(What is required): Repeat the data that follows exactly, starting at the line with "Steps to run" and ending at the line with "2. Start mongodb service", and leave out every picture.

(Extracted data):
[Start of Attachment]

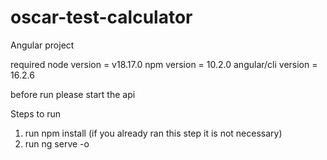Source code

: # oscar-test-calculator

Angular project

required
node version = v18.17.0
npm version = 10.2.0
angular/cli version = 16.2.6

before run please start the api

Steps to run
1. run npm install (if you already ran this step it is not necessary)
2. run ng serve -o


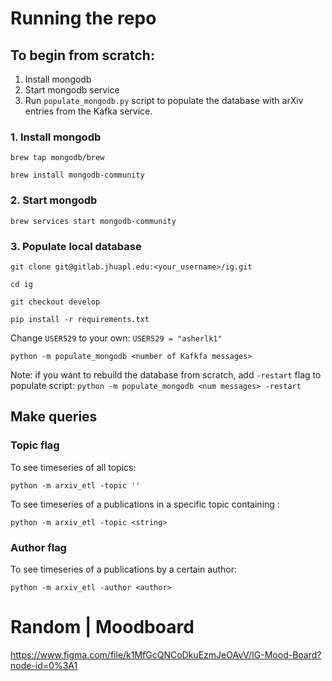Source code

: # Running the repo

## To begin from scratch:
1. Install mongodb
2. Start mongodb service
3. Run `populate_mongodb.py` script to populate the database with arXiv entries from the Kafka service.

### 1. Install mongodb

`brew tap mongodb/brew`

`brew install mongodb-community`

### 2. Start mongodb

`brew services start mongodb-community`

### 3. Populate local database

`git clone git@gitlab.jhuapl.edu:<your_username>/ig.git`

`cd ig`

`git checkout develop`

`pip install -r requirements.txt`

Change `USER529` to your own: 
`USER529 = "asherlk1"`

`python -m populate_mongodb <number of Kafkfa messages>`

Note: if you want to rebuild the database from scratch, add `-restart` flag to populate script: `python -m populate_mongodb <num messages> -restart`



## Make queries

### Topic flag

To see timeseries of all topics:

`python -m arxiv_etl -topic ''`

To see timeseries of a publications in a specific topic containing <string>:

`python -m arxiv_etl -topic <string>`

### Author flag

To see timeseries of a publications by a certain author:

`python -m arxiv_etl -author <author>`


# Random | Moodboard
https://www.figma.com/file/k1MfGcQNCoDkuEzmJeOAvV/IG-Mood-Board?node-id=0%3A1
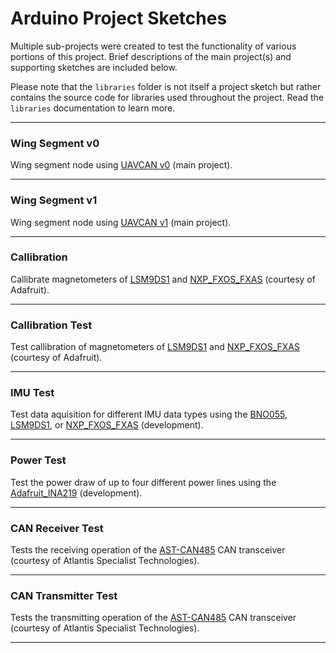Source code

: # Arduino Project Sketches

Multiple sub-projects were created to test the functionality of various portions of this project. Brief descriptions of the main project(s) and supporting sketches are included below.

Please note that the `libraries` folder is not itself a project sketch but rather contains the source code for libraries used throughout the project. Read the `libraries` documentation to learn more.

---

### Wing Segment v0

Wing segment node using [UAVCAN v0](https://legacy.uavcan.org/) (main project).

---

### Wing Segment v1

Wing segment node using [UAVCAN v1](https://uavcan.org/) (main project).

---

### Callibration

Callibrate magnetometers of [LSM9DS1](https://www.adafruit.com/product/3387) and [NXP_FXOS_FXAS](https://www.adafruit.com/product/3463) (courtesy of Adafruit).

---

### Callibration Test

Test callibration of magnetometers of [LSM9DS1](https://www.adafruit.com/product/3387) and [NXP_FXOS_FXAS](https://www.adafruit.com/product/3463) (courtesy of Adafruit).

---

### IMU Test

Test data aquisition for different IMU data types using the [BNO055](https://www.adafruit.com/product/2472), [LSM9DS1](https://www.adafruit.com/product/3387), or [NXP_FXOS_FXAS](https://www.adafruit.com/product/3463) (development).

---

### Power Test

Test the power draw of up to four different power lines using the [Adafruit_INA219](https://www.adafruit.com/product/904) (development).

---

### CAN Receiver Test

Tests the receiving operation of the [AST-CAN485](https://www.sparkfun.com/products/14483) CAN transceiver (courtesy of Atlantis Specialist Technologies).

---

### CAN Transmitter Test

Tests the transmitting operation of the [AST-CAN485](https://www.sparkfun.com/products/14483) CAN transceiver (courtesy of Atlantis Specialist Technologies).

---
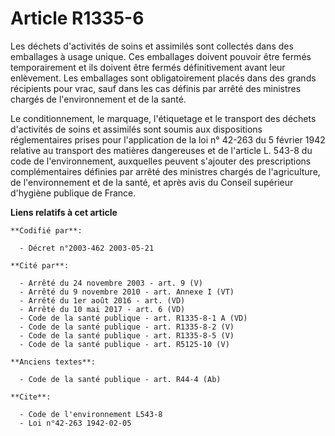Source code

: # Article R1335-6

Les déchets d'activités de soins et assimilés sont collectés dans des emballages à usage unique. Ces emballages doivent
pouvoir être fermés temporairement et ils doivent être fermés définitivement avant leur enlèvement. Les emballages sont
obligatoirement placés dans des grands récipients pour vrac, sauf dans les cas définis par arrêté des ministres chargés de
l'environnement et de la santé.

Le conditionnement, le marquage, l'étiquetage et le transport des déchets d'activités de soins et assimilés sont soumis aux
dispositions réglementaires prises pour l'application de la loi n° 42-263 du 5 février 1942 relative au transport des
matières dangereuses et de l'article L. 543-8 du code de l'environnement, auxquelles peuvent s'ajouter des prescriptions
complémentaires définies par arrêté des ministres chargés de l'agriculture, de l'environnement et de la santé, et après avis
du Conseil supérieur d'hygiène publique de France.

**Liens relatifs à cet article**

	**Codifié par**:

	  - Décret n°2003-462 2003-05-21

	**Cité par**:

	  - Arrêté du 24 novembre 2003 - art. 9 (V)
	  - Arrêté du 9 novembre 2010 - art. Annexe I (VT)
	  - Arrêté du 1er août 2016 - art. (VD)
	  - Arrêté du 10 mai 2017 - art. 6 (VD)
	  - Code de la santé publique - art. R1335-8-1 A (VD)
	  - Code de la santé publique - art. R1335-8-2 (V)
	  - Code de la santé publique - art. R1335-8-5 (V)
	  - Code de la santé publique - art. R5125-10 (V)

	**Anciens textes**:

	  - Code de la santé publique - art. R44-4 (Ab)

	**Cite**:

	  - Code de l'environnement L543-8
	  - Loi n°42-263 1942-02-05
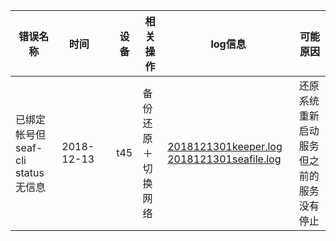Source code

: |错误名称|时间||设备|相关操作|log信息|可能原因|
|-----|-----|-----|-----|-----|-----|-----|
|已绑定帐号但seaf-cli status无信息|2018-12-13||t45|备份还原＋切换网络|[2018121301keeper.log](https://github.com/openthos/app-testing-results/blob/master/%E6%B5%8B%E8%AF%95%E5%86%85%E5%AE%B9%E5%8F%8A%E7%BB%93%E6%9E%9C/%E5%8A%9F%E8%83%BD%E6%B5%8B%E8%AF%95%E7%9B%B8%E5%85%B3/%E4%BA%91%E6%9C%8D%E5%8A%A1/log/2018121301keeper.log)  [2018121301seafile.log](https://github.com/openthos/app-testing-results/blob/master/%E6%B5%8B%E8%AF%95%E5%86%85%E5%AE%B9%E5%8F%8A%E7%BB%93%E6%9E%9C/%E5%8A%9F%E8%83%BD%E6%B5%8B%E8%AF%95%E7%9B%B8%E5%85%B3/%E4%BA%91%E6%9C%8D%E5%8A%A1/log/2018121301seafile.log)|还原系统重新启动服务但之前的服务没有停止|
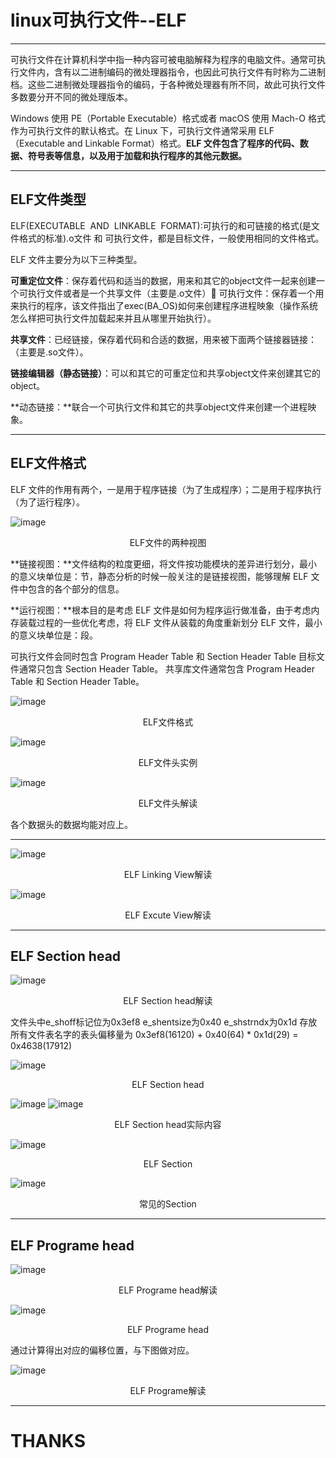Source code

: # linux可执行文件--ELF #

----------

  可执行文件在计算机科学中指一种内容可被电脑解释为程序的电脑文件。通常可执行文件内，含有以二进制编码的微处理器指令，也因此可执行文件有时称为二进制档。这些二进制微处理器指令的编码，于各种微处理器有所不同，故此可执行文件多数要分开不同的微处理版本。

   Windows 使用 PE（Portable Executable）格式或者 macOS 使用 Mach-O 格式作为可执行文件的默认格式。在 Linux 下，可执行文件通常采用 ELF（Executable and Linkable Format）格式。**ELF 文件包含了程序的代码、数据、符号表等信息，以及用于加载和执行程序的其他元数据。**

----------
## ELF文件类型 ##

ELF(EXECUTABLE  AND  LINKABLE  FORMAT):可执行的和可链接的格式(是文件格式的标准).o文件 和 可执行文件，都是目标文件，一般使用相同的文件格式。

ELF 文件主要分为以下三种类型。

**可重定位文件**：保存着代码和适当的数据，用来和其它的object文件一起来创建一个可执行文件或者是一个共享文件（主要是.o文件）
可执行文件：保存着一个用来执行的程序，该文件指出了exec(BA_OS)如何来创建程序进程映象（操作系统怎么样把可执行文件加载起来并且从哪里开始执行）。

**共享文件**：已经链接，保存着代码和合适的数据，用来被下面两个链接器链接：（主要是.so文件）。

**链接编辑器（静态链接）**：可以和其它的可重定位和共享object文件来创建其它的object。

**动态链接：**联合一个可执行文件和其它的共享object文件来创建一个进程映象。

----------
## ELF文件格式 ##
ELF 文件的作用有两个，一是用于程序链接（为了生成程序）；二是用于程序执行（为了运行程序）。

![image](elf_header.png)
<p align="center">ELF文件的两种视图</p>

**链接视图：**文件结构的粒度更细，将文件按功能模块的差异进行划分，最小的意义块单位是：节，静态分析的时候一般关注的是链接视图，能够理解 ELF 文件中包含的各个部分的信息。

**运行视图：**根本目的是考虑 ELF 文件是如何为程序运行做准备，由于考虑内存装载过程的一些优化考虑，将 ELF 文件从装载的角度重新划分 ELF 文件，最小的意义块单位是：段。

可执行文件会同时包含 Program Header Table 和 Section Header Table
目标文件通常只包含 Section Header Table。
共享库文件通常包含 Program Header Table 和 Section Header Table。

![image](elf_struct.jpg)
<p align="center">ELF文件格式</p>

![image](example_ELF_code.jpg)
<p align="center">ELF文件头实例</p>

![image](example_ELF.jpg)
<p align="center">ELF文件头解读</p>

各个数据头的数据均能对应上。

----------
![image](elf_linkingview_pic.jpg)
<p align="center">ELF Linking View解读</p>

![image](elf_excuteview_pic.jpg)
<p align="center">ELF Excute View解读</p>

----------
## ELF Section head ##
![image](sectionhead_struct.jpg)
<p align="center">ELF Section head解读</p>
文件头中e_shoff标记位为0x3ef8 e_shentsize为0x40 e_shstrndx为0x1d
存放所有文件表名字的表头偏移量为 0x3ef8(16120) + 0x40(64) * 0x1d(29) = 0x4638(17912)

![image](example_sectionhead_code.jpg)
<p align="center">ELF Section head</p>

![image](example_sectionhead1.jpg)
![image](example_sectionhead2.jpg)
<p align="center">ELF Section head实际内容</p>
 
![image](example_section_code.jpg)
<p align="center">ELF Section</p>

![image](common_section.jpg)
<p align="center">常见的Section</p>

----------
## ELF Programe head ##

![image](programehead_struct.jpg)
<p align="center">ELF Programe head解读</p>

![image](example_programe_code.jpg)
<p align="center">ELF Programe head</p>

通过计算得出对应的偏移位置，与下图做对应。

![image](example_programehead.jpg)
<p align="center">ELF Programe解读</p>

----------
# THANKS #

[End of Attachment]

(Answer box):
Steps to run
1. run npm install (if you already ran this step it is not necessary)
2. run ng serve -o


Source code

: # Running the repo

## To begin from scratch:
1. Install mongodb
2. Start mongodb service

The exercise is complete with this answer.